<<<<
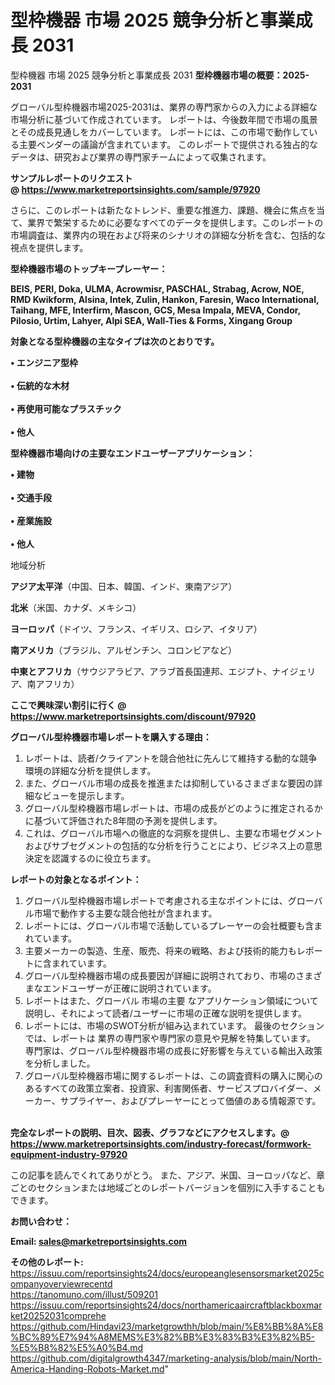 # 型枠機器 市場 2025 競争分析と事業成長 2031
型枠機器 市場 2025 競争分析と事業成長 2031
<strong><b>型枠機器市場の概要：2025-2031</b></strong>

グローバル型枠機器市場2025-2031は、業界の専門家からの入力による詳細な市場分析に基づいて作成されています。 レポートは、今後数年間で市場の風景とその成長見通しをカバーしています。 レポートには、この市場で動作している主要ベンダーの議論が含まれています。 このレポートで提供される独占的なデータは、研究および業界の専門家チームによって収集されます。

<strong>サンプルレポートのリクエスト @ <a href=https://www.marketreportsinsights.com/sample/97920>https://www.marketreportsinsights.com/sample/97920</a></strong>

さらに、このレポートは新たなトレンド、重要な推進力、課題、機会に焦点を当て、業界で繁栄するために必要なすべてのデータを提供します。このレポートの市場調査は、業界内の現在および将来のシナリオの詳細な分析を含む、包括的な視点を提供します。

<strong>型枠機器市場のトップキープレーヤー：</strong>

<strong>BEIS, PERI, Doka, ULMA, Acrowmisr, PASCHAL, Strabag, Acrow, NOE, RMD Kwikform, Alsina, Intek, Zulin, Hankon, Faresin, Waco International, Taihang, MFE, Interfirm, Mascon, GCS, Mesa Impala, MEVA, Condor, Pilosio, Urtim, Lahyer, Alpi SEA, Wall-Ties & Forms, Xingang Group</strong>

<strong><b>対象となる型枠機器の主なタイプは次のとおりです。</b></strong>

<strong>• エンジニア型枠<br><br>• 伝統的な木材<br><br>• 再使用可能なプラスチック<br><br>• 他人</strong>

<strong><b>型枠機器市場向けの主要なエンドユーザーアプリケーション：</b></strong>

<strong>• 建物<br><br>• 交通手段<br><br>• 産業施設<br><br>• 他人</strong>

 地域分析

<strong><b>アジア太平洋</b></strong>（中国、日本、韓国、インド、東南アジア）

<strong><b>北米</b></strong>（米国、カナダ、メキシコ）

<strong><b>ヨーロッパ</b></strong>（ドイツ、フランス、イギリス、ロシア、イタリア）

<strong><b>南アメリカ</b></strong>（ブラジル、アルゼンチン、コロンビアなど）

<strong><b>中東とアフリカ</b></strong>（サウジアラビア、アラブ首長国連邦、エジプト、ナイジェリア、南アフリカ）

<strong>ここで興味深い割引に行く @ <a href=https://www.marketreportsinsights.com/discount/97920>https://www.marketreportsinsights.com/discount/97920</a></strong>

<strong><b>グローバル型枠機器市場レポートを購入する理由：</b></strong>
<ol>
  <li>レポートは、読者/クライアントを競合他社に先んじて維持する動的な競争環境の詳細な分析を提供します。</li>
  <li>また、グローバル市場の成長を推進または抑制しているさまざまな要因の詳細なビューを提示します。</li>
  <li>グローバル型枠機器市場レポートは、市場の成長がどのように推定されるかに基づいて評価された8年間の予測を提供します。</li>
  <li>これは、グローバル市場への徹底的な洞察を提供し、主要な市場セグメントおよびサブセグメントの包括的な分析を行うことにより、ビジネス上の意思決定を認識するのに役立ちます。</li>
</ol>
<strong><b>レポートの対象となるポイント：</b></strong>
<ol>
  <li>グローバル型枠機器市場レポートで考慮される主なポイントには、グローバル市場で動作する主要な競合他社が含まれます。</li>
  <li>レポートには、グローバル市場で活動しているプレーヤーの会社概要も含まれています。</li>
  <li>主要メーカーの製造、生産、販売、将来の戦略、および技術的能力もレポートに含まれています。</li>
  <li>グローバル型枠機器市場の成長要因が詳細に説明されており、市場のさまざまなエンドユーザーが正確に説明されています。</li>
  <li>レポートはまた、グローバル 市場の主要 なアプリケーション領域について説明し、それによって読者/ユーザーに市場の正確な説明を提供します。</li>
  <li>レポートには、市場のSWOT分析が組み込まれています。 最後のセクションでは、レポートは 業界の専門家や専門家の意見や見解を特集しています。 専門家は、グローバル型枠機器市場の成長に好影響を与えている輸出入政策を分析しました。</li>
  <li>グローバル型枠機器市場に関するレポートは、この調査資料の購入に関心のあるすべての政策立案者、投資家、利害関係者、サービスプロバイダー、メーカー、サプライヤー、およびプレーヤーにとって価値のある情報源です。</li>
</ol><br>
<strong>完全なレポートの説明、目次、図表、グラフなどにアクセスします。@ <a href=https://www.marketreportsinsights.com/industry-forecast/formwork-equipment-industry-97920>https://www.marketreportsinsights.com/industry-forecast/formwork-equipment-industry-97920</a></strong>

この記事を読んでくれてありがとう。 また、アジア、米国、ヨーロッパなど、章ごとのセクションまたは地域ごとのレポートバージョンを個別に入手することもできます。

<strong><b>お問い合わせ：</b></strong>

<strong>Email: </strong><a href=mailto:sales@marketreportsinsights.com><strong>sales@marketreportsinsights.com</strong></a>

<strong>その他のレポート:</strong>
<br>
<a href=https://issuu.com/reportsinsights24/docs/europeanglesensorsmarket2025companyoverviewrecentd>https://issuu.com/reportsinsights24/docs/europeanglesensorsmarket2025companyoverviewrecentd</a>
<br>
<a href=https://tanomuno.com/illust/509201>https://tanomuno.com/illust/509201</a>
<br>
<a href=https://issuu.com/reportsinsights24/docs/northamericaaircraftblackboxmarket20252031comprehe>https://issuu.com/reportsinsights24/docs/northamericaaircraftblackboxmarket20252031comprehe</a>
<br>
<a href=https://github.com/Hindavi23/marketgrowthh/blob/main/%E8%BB%8A%E8%BC%89%E7%94%A8MEMS%E3%82%BB%E3%83%B3%E3%82%B5-%E5%B8%82%E5%A0%B4.md>https://github.com/Hindavi23/marketgrowthh/blob/main/%E8%BB%8A%E8%BC%89%E7%94%A8MEMS%E3%82%BB%E3%83%B3%E3%82%B5-%E5%B8%82%E5%A0%B4.md</a>
<br>
<a href=https://github.com/digitalgrowth4347/marketing-analysis/blob/main/North-America-Handing-Robots-Market.md>https://github.com/digitalgrowth4347/marketing-analysis/blob/main/North-America-Handing-Robots-Market.md</a>"
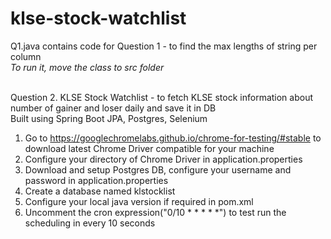 # klse-stock-watchlist
Q1.java contains code for Question 1 - to find the max lengths of string per column\
_To run it, move the class to src folder_

<br />Question 2. KLSE Stock Watchlist - to fetch KLSE stock information about number of gainer and loser daily and save it in DB\
Built using Spring Boot JPA, Postgres, Selenium
1. Go to https://googlechromelabs.github.io/chrome-for-testing/#stable to download latest Chrome Driver compatible for your machine
2. Configure your directory of Chrome Driver in application.properties
3. Download and setup Postgres DB, configure your username and password in application.properties
4. Create a database named klstocklist
5. Configure your local java version if required in pom.xml
6. Uncomment the cron expression("0/10 * * * * *") to test run the scheduling in every 10 seconds
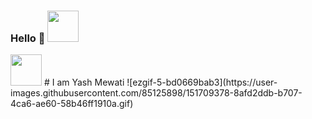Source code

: ### Hello  :wave: <img src="https://user-images.githubusercontent.com/85125898/151710405-43220a31-c5dc-47c7-a310-1dd953340d98.gif" width="50" height="50">

<img src="https://user-images.githubusercontent.com/85125898/151710331-d32f1b9c-ca11-4ff8-bc64-78233cd8740a.gif" width="50" height="50">
# I am Yash Mewati 
![ezgif-5-bd0669bab3](https://user-images.githubusercontent.com/85125898/151709378-8afd2ddb-b707-4ca6-ae60-58b46ff1910a.gif)






<!--
**YashMewati/YashMewati** is a ✨ _special_ ✨ repository because its `README.md` (this file) appears on your GitHub profile.

Here are some ideas to get you started:

- 🔭 I’m currently working on ...
- 🌱 I’m currently learning ...
- 👯 I’m looking to collaborate on ...
- 🤔 I’m looking for help with ...
- 💬 Ask me about ...
- 📫 How to reach me: ...
- 😄 Pronouns: ...
- ⚡ Fun fact: ...
-->
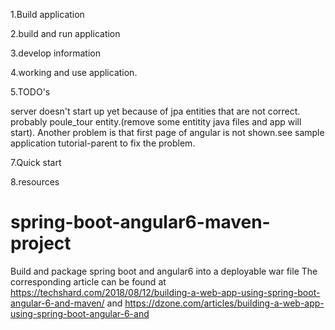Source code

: 1.Build application


2.build and run application


3.develop information


4.working and use application.


5.TODO's

server doesn't start up yet because of jpa entities that are not correct.
probably poule_tour entity.(remove some entitity java files and app will start).
Another problem is that first page of angular is not shown.see sample application tutorial-parent to fix the problem.





7.Quick start

8.resources


# spring-boot-angular6-maven-project
Build and package spring boot and angular6 into a deployable war file
The corresponding article can be found at https://techshard.com/2018/08/12/building-a-web-app-using-spring-boot-angular-6-and-maven/ and https://dzone.com/articles/building-a-web-app-using-spring-boot-angular-6-and
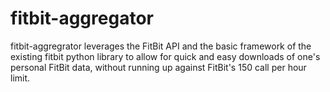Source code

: # fitbit-aggregator

fitbit-aggregrator leverages the FitBit API and the basic framework of the existing fitbit python library to allow for quick and easy downloads of one's personal FitBit data, without running up against FitBit's 150 call per hour limit.
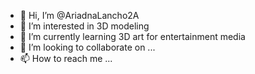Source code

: - 👋 Hi, I’m @AriadnaLancho2A
- 👀 I’m interested in 3D modeling
- 🌱 I’m currently learning 3D art for entertainment media
- 💞️ I’m looking to collaborate on ...
- 📫 How to reach me ...

<!---
AriadnaLancho2A/AriadnaLancho2A is a ✨ special ✨ repository because its `README.md` (this file) appears on your GitHub profile.
You can click the Preview link to take a look at your changes.
--->
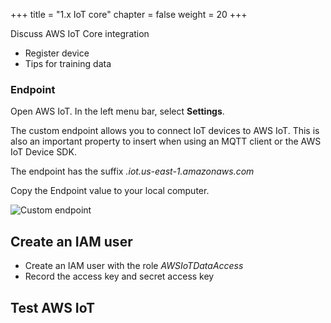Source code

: +++
title = "1.x IoT core"
chapter = false
weight = 20
+++

Discuss AWS IoT Core integration

* Register device
* Tips for training data

### Endpoint

Open AWS IoT. In the left menu bar, select **Settings**.

The custom endpoint allows you to connect IoT devices to AWS IoT. This is also an important property to insert when using an MQTT client or the AWS IoT Device SDK.

The endpoint has the suffix *.iot.us-east-1.amazonaws.com*

Copy the Endpoint value to your local computer.

![Custom endpoint](10_labeling_job/images/aws-iot-endpoint.png "Custom endpoint")

## Create an IAM user

* Create an IAM user with the role *AWSIoTDataAccess*
* Record the access key and secret access key

## Test AWS IoT







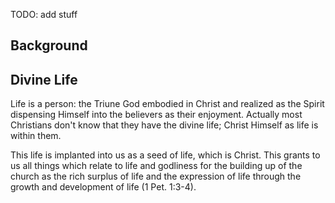 TODO: add stuff

## Background

## Divine Life

Life is a person: the Triune God embodied in Christ and realized as the Spirit dispensing Himself into the believers as their enjoyment. Actually most Christians don't know that they have the divine life; Christ Himself as life is within them.

This life is implanted into us as a seed of life, which is Christ. This grants to us all things which relate to life and godliness for the building up of the church as the rich surplus of life and the expression of life through the growth and development of life (1 Pet. 1:3-4).
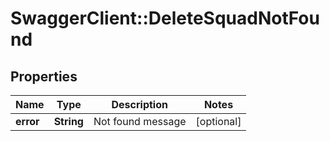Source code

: # SwaggerClient::DeleteSquadNotFound

## Properties
Name | Type | Description | Notes
------------ | ------------- | ------------- | -------------
**error** | **String** | Not found message | [optional] 


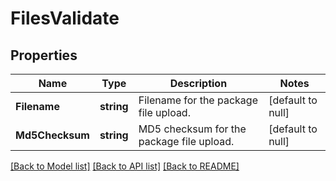 # FilesValidate

## Properties
Name | Type | Description | Notes
------------ | ------------- | ------------- | -------------
**Filename** | **string** | Filename for the package file upload. | [default to null]
**Md5Checksum** | **string** | MD5 checksum for the package file upload. | [default to null]

[[Back to Model list]](../README.md#documentation-for-models) [[Back to API list]](../README.md#documentation-for-api-endpoints) [[Back to README]](../README.md)


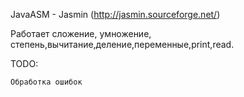 JavaASM - Jasmin (http://jasmin.sourceforge.net/)

Работает сложение, умножение, степень,вычитание,деление,переменные,print,read.

TODO:

	Обработка ошибок

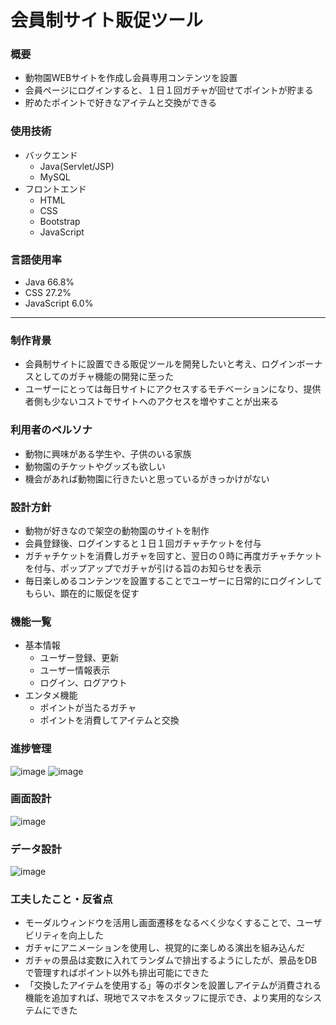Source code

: # 会員制サイト販促ツール

### 概要
- 動物園WEBサイトを作成し会員専用コンテンツを設置
- 会員ページにログインすると、１日１回ガチャが回せてポイントが貯まる
- 貯めたポイントで好きなアイテムと交換ができる

### 使用技術
- バックエンド
    - Java(Servlet/JSP)
    - MySQL
- フロントエンド
    - HTML
    - CSS
    - Bootstrap
    - JavaScript

### 言語使用率
- Java 66.8%
- CSS 27.2%
- JavaScript 6.0%


 ***


### 制作背景
- 会員制サイトに設置できる販促ツールを開発したいと考え、ログインボーナスとしてのガチャ機能の開発に至った
- ユーザーにとっては毎日サイトにアクセスするモチベーションになり、提供者側も少ないコストでサイトへのアクセスを増やすことが出来る

### 利用者のペルソナ
- 動物に興味がある学生や、子供のいる家族
- 動物園のチケットやグッズも欲しい
- 機会があれば動物園に行きたいと思っているがきっかけがない

### 設計方針
- 動物が好きなので架空の動物園のサイトを制作
- 会員登録後、ログインすると１日１回ガチャチケットを付与
- ガチャチケットを消費しガチャを回すと、翌日の０時に再度ガチャチケットを付与、ポップアップでガチャが引ける旨のお知らせを表示
- 毎日楽しめるコンテンツを設置することでユーザーに日常的にログインしてもらい、顕在的に販促を促す

### 機能一覧
- 基本情報
    - ユーザー登録、更新
    - ユーザー情報表示
    - ログイン、ログアウト
- エンタメ機能
    - ポイントが当たるガチャ
    - ポイントを消費してアイテムと交換

### 進捗管理
![image](https://github.com/hisano2309/OkuboZoo/assets/150416585/cae0a0c4-b3fc-4a0c-8411-085639197951)
![image](https://github.com/hisano2309/OkuboZoo/assets/150416585/3335204a-f642-48ec-9f4e-9b484def17e3)


### 画面設計
![image](https://github.com/hisano2309/OkuboZoo/assets/150416585/ea6b4834-6413-411e-904a-017425158829)

### データ設計
![image](https://github.com/hisano2309/OkuboZoo/assets/150416585/664a50a9-d1f0-4012-b6f5-333d5221bdc7)


### 工夫したこと・反省点
- モーダルウィンドウを活用し画面遷移をなるべく少なくすることで、ユーザビリティを向上した
- ガチャにアニメーションを使用し、視覚的に楽しめる演出を組み込んだ
- ガチャの景品は変数に入れてランダムで排出するようにしたが、景品をDBで管理すればポイント以外も排出可能にできた
- 「交換したアイテムを使用する」等のボタンを設置しアイテムが消費される機能を追加すれば、現地でスマホをスタッフに提示でき、より実用的なシステムにできた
>>>>
(ACTIVITY) For the material above, give again only the lines starting at the line that contains "- 📫 How to reach me: ..." and ending at the line that contains "probably poule_tour entity.(remove". Pictures do not belong in the copy.

(EXPECTED ANSWER)
- 📫 How to reach me: ...
- 😄 Pronouns: ...
- ⚡ Fun fact: ...
-->
Source code

: 1.Build application


2.build and run application


3.develop information


4.working and use application.


5.TODO's

server doesn't start up yet because of jpa entities that are not correct.
probably poule_tour entity.(remove some entitity java files and app will start).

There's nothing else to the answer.